Work instruction: Listed below are entries; give the number of lines among them that include "Authors", and only that number.

Data provided:

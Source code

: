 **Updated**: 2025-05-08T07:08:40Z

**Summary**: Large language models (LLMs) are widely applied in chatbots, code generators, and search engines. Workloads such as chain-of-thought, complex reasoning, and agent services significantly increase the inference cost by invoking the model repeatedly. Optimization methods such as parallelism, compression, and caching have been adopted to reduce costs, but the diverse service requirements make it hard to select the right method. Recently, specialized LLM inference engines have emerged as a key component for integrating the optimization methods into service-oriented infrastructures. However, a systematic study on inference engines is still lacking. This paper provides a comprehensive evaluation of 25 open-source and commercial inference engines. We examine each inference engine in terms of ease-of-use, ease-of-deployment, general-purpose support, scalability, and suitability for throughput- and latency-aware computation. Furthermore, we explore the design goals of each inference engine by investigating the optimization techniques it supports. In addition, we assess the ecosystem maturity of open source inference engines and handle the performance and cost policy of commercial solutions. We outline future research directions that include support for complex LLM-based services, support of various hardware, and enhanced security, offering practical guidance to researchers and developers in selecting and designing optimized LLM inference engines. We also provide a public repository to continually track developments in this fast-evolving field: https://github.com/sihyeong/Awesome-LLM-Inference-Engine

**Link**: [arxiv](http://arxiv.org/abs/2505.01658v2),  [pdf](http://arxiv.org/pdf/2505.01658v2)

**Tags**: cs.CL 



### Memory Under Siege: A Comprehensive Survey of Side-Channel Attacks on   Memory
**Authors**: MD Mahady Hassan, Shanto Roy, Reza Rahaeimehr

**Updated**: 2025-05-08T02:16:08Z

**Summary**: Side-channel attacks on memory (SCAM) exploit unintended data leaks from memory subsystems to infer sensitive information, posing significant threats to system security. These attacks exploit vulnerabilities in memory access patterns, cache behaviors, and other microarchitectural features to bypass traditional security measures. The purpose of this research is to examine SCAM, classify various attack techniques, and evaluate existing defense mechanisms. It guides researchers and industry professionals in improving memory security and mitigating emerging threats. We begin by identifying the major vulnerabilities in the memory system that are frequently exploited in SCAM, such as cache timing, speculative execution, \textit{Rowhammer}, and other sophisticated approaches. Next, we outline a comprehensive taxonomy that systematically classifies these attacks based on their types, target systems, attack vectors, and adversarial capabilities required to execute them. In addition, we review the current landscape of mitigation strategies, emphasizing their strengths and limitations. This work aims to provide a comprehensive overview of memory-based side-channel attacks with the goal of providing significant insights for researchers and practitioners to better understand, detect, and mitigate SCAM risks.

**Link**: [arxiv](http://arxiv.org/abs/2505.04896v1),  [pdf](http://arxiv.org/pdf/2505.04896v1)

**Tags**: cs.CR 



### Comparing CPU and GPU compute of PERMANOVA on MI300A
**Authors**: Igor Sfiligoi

Task response: 2